Assignment
Could you find each line of the data below that contains the word "fill" and copy those lines?

[Start of Attachment]

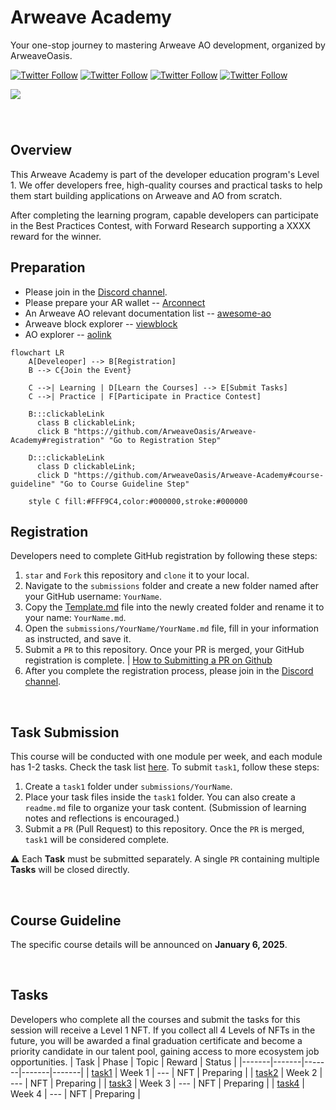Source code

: 
<!-- [中文](https://github.com/ArweaveOasis/Arweave-AO-Dev-Learning/blob/main/README_CN.md) / English -->


# Arweave Academy
<div>
  <p>
   Your one-stop journey to mastering Arweave AO development, organized by ArweaveOasis.
  </p>
  <p>
    <a href="https://x.com/ArweaveEco"><img alt="Twitter Follow" src="https://img.shields.io/twitter/follow/ArweaveEco"></a>
    <a href="https://x.com/aoTheComputer"><img alt="Twitter Follow" src="https://img.shields.io/twitter/follow/AO"></a>
    <a href="https://x.com/fwdresearch"><img alt="Twitter Follow" src="https://img.shields.io/twitter/follow/fwdresearch"></a>
    <a href="https://x.com/ArweaveOasis"><img alt="Twitter Follow" src="https://img.shields.io/twitter/follow/ArweaveOasis"></a>
  </p>
  <img src="xxxxx" style="margin: 0 auto 40px;" />
</div>


## Overview
This Arweave Academy is part of the developer education program's Level 1. We offer developers free, high-quality courses and practical tasks to help them start building applications on Arweave and AO from scratch.

After completing the learning program, capable developers can participate in the Best Practices Contest, with Forward Research supporting a XXXX reward for the winner.


## Preparation
- Please join in the [Discord channel](https://discord.gg/U5qjMKpu).
- Please prepare your AR wallet -- [Arconnect](https://www.arconnect.io/)
- An Arweave AO relevant documentation list -- [awesome-ao](https://github.com/ArweaveOasis/awesome-ao)
- Arweave block explorer -- [viewblock](https://viewblock.io/arweave)
- AO explorer -- [aolink](https://www.ao.link/)

```mermaid
flowchart LR
    A[Develeoper] --> B[Registration]
    B --> C{Join the Event}
    
    C -->| Learning | D[Learn the Courses] --> E[Submit Tasks]
    C -->| Practice | F[Participate in Practice Contest]

    B:::clickableLink
      class B clickableLink;
      click B "https://github.com/ArweaveOasis/Arweave-Academy#registration" "Go to Registration Step"

    D:::clickableLink
      class D clickableLink;
      click D "https://github.com/ArweaveOasis/Arweave-Academy#course-guideline" "Go to Course Guideline Step"
    
    style C fill:#FFF9C4,color:#000000,stroke:#000000

```

## Registration
Developers need to complete GitHub registration by following these steps:

1. `star` and `Fork` this repository and `clone` it to your local.
2. Navigate to the `submissions` folder and create a new folder named after your GitHub username: `YourName`.
3. Copy the [Template.md](./template.md) file into the newly created folder and rename it to your name: `YourName.md`.
4. Open the `submissions/YourName/YourName.md` file, fill in your information as instructed, and save it.
5. Submit a `PR` to this repository. Once your PR is merged, your GitHub registration is complete. | [How to Submitting a PR on Github](./doc/How%20to%20Submitting%20a%20PR%20on%20Github.md)
6. After you complete the registration process, please join in the [Discord channel]().

<br>

## Task Submission
This course will be conducted with one module per week, and each module has 1-2 tasks. Check the task list [here](#tasks). To submit `task1`, follow these steps:

1. Create a `task1` folder under `submissions/YourName`.
2. Place your task files inside the `task1` folder. You can also create a `readme.md` file to organize your task content. (Submission of learning notes and reflections is encouraged.)
3. Submit a `PR` (Pull Request) to this repository. Once the `PR` is merged, `task1` will be considered complete.

⚠️ Each **Task** must be submitted separately. A single `PR` containing multiple **Tasks** will be closed directly.

<br>

## Course Guideline
The specific course details will be announced on **January 6, 2025**.



<br>

## Tasks
Developers who complete all the courses and submit the tasks for this session will receive a Level 1 NFT. If you collect all 4 Levels of NFTs in the future, you will be awarded a final graduation certificate and become a priority candidate in our talent pool, gaining access to more ecosystem job opportunities.
| Task | Phase | Topic | Reward | Status |
|-------|-------|-------|-------|-------|
| [task1](./task/task1.md) | Week 1 | --- | NFT | Preparing |
| [task2](./task/task2.md) | Week 2 | --- | NFT | Preparing | 
| [task3](./task/task3.md) | Week 3 | --- | NFT | Preparing |
| [task4](./task/task4.md) | Week 4 | --- | NFT | Preparing |

<br>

[End of Attachment]

Written solution
    style C fill:#FFF9C4,color:#000000,stroke:#000000
4. Open the `submissions/YourName/YourName.md` file, fill in your information as instructed, and save it.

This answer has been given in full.